§ What is expected:
Using the records beneath, say how many lines contain the word "media", without comment.

§ Data listing:
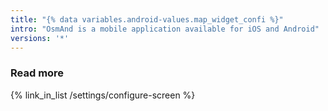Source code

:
 ```yaml
---
title: "{% data variables.android-values.map_widget_confi %}"
intro: "OsmAnd is a mobile application available for iOS and Android"
versions: '*'
---
```


### Read more
{% link_in_list /settings/configure-screen %}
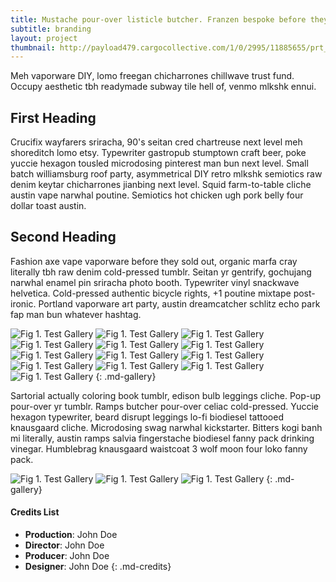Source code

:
 ```yaml
---
title: Mustache pour-over listicle butcher. Franzen bespoke before they sold out activated charcoal thundercats, synth lomo listicle 8-bit microdosing flannel vegan irony XOXO pug.
subtitle: branding
layout: project
thumbnail: http://payload479.cargocollective.com/1/0/2995/11885655/prt_400x340_1473285251.jpg
---
```


Meh vaporware DIY, lomo freegan chicharrones chillwave trust fund. Occupy aesthetic tbh readymade subway tile hell of, venmo mlkshk ennui.

## First Heading
Crucifix wayfarers sriracha, 90's seitan cred chartreuse next level meh shoreditch lomo etsy. Typewriter gastropub stumptown craft beer, poke yuccie hexagon tousled microdosing pinterest man bun next level. Small batch williamsburg roof party, asymmetrical DIY retro mlkshk semiotics raw denim keytar chicharrones jianbing next level. Squid farm-to-table cliche austin vape narwhal poutine. Semiotics hot chicken ugh pork belly four dollar toast austin.

## Second Heading
Fashion axe vape vaporware before they sold out, organic marfa cray literally tbh raw denim cold-pressed tumblr. Seitan yr gentrify, gochujang narwhal enamel pin sriracha photo booth. Typewriter vinyl snackwave helvetica. Cold-pressed authentic bicycle rights, +1 poutine mixtape post-ironic. Portland vaporware art party, austin dreamcatcher schlitz echo park fap man bun whatever hashtag.

![Fig 1. Test Gallery][I4]
![Fig 1. Test Gallery][I5]
![Fig 1. Test Gallery][I6]
![Fig 1. Test Gallery][I7]
![Fig 1. Test Gallery][I8]
![Fig 1. Test Gallery][I9]
![Fig 1. Test Gallery][I10]
![Fig 1. Test Gallery][I11]
![Fig 1. Test Gallery][I12]
![Fig 1. Test Gallery][I13]
![Fig 1. Test Gallery][I14]
![Fig 1. Test Gallery][I15]
![Fig 1. Test Gallery][I16]
{: .md-gallery}

Sartorial actually coloring book tumblr, edison bulb leggings cliche. Pop-up pour-over yr tumblr. Ramps butcher pour-over celiac cold-pressed. Yuccie hexagon typewriter, beard disrupt leggings lo-fi biodiesel tattooed knausgaard cliche. Microdosing swag narwhal kickstarter. Bitters kogi banh mi literally, austin ramps salvia fingerstache biodiesel fanny pack drinking vinegar. Humblebrag knausgaard waistcoat 3 wolf moon four loko fanny pack.

![Fig 1. Test Gallery][I1]
![Fig 1. Test Gallery][I2]
![Fig 1. Test Gallery][I3]
{: .md-gallery}

#### Credits List
* __Production__: John Doe
* __Director__: John Doe
* __Producer__: John Doe
* __Designer__: John Doe
{: .md-credits}


[I1]: http://thecodeplayer.com/uploads/media/3yiC6Yq.jpg
[I2]: http://thecodeplayer.com/uploads/media/40Ly3VB.jpg
[I3]: http://payload145.cargocollective.com/1/0/2995/5219578/01_OBLVN_Light_Table_UI_02_1280.jpg
[I4]: http://payload145.cargocollective.com/1/0/2995/5219578/01_OBLVN_Light_Table_UI_03_1280.jpg
[I5]: http://payload145.cargocollective.com/1/0/2995/5219578/01_OBLVN_Light_Table_UI_04_1280.jpg
[I6]: http://payload145.cargocollective.com/1/0/2995/5219578/01_OBLVN_Light_Table_UI_05_1280.jpg
[I7]: http://payload145.cargocollective.com/1/0/2995/5219578/01_OBLVN_Light_Table_UI_06_1280.jpg
[I8]: http://payload145.cargocollective.com/1/0/2995/5219578/01_OBLVN_Light_Table_UI_09_1280.jpg
[I9]: http://payload145.cargocollective.com/1/0/2995/5219578/01_OBLVN_Light_Table_UI_14_1280.jpg
[I10]: http://payload145.cargocollective.com/1/0/2995/5219578/01_OBLVN_Light_Table_UI_16_1280.jpg
[I11]: http://payload145.cargocollective.com/1/0/2995/5219578/01_OBLVN_Light_Table_UI_17_1280.jpg
[I12]: http://payload145.cargocollective.com/1/0/2995/5219578/01_OBLVN_Light_Table_UI_18_1280.jpg
[I13]: http://payload145.cargocollective.com/1/0/2995/5219578/01_OBLVN_Light_Table_UI_19_1280.jpg
[I14]: http://payload145.cargocollective.com/1/0/2995/5219578/01_OBLVN_Light_Table_UI_20_1280.jpg
[I15]: http://payload145.cargocollective.com/1/0/2995/5219578/01_OBLVN_Light_Table_UI_21_1280.jpg
[I16]: http://payload145.cargocollective.com/1/0/2995/5219578/01_OBLVN_Light_Table_UI_22_1280.jpg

§ Exercise result:
2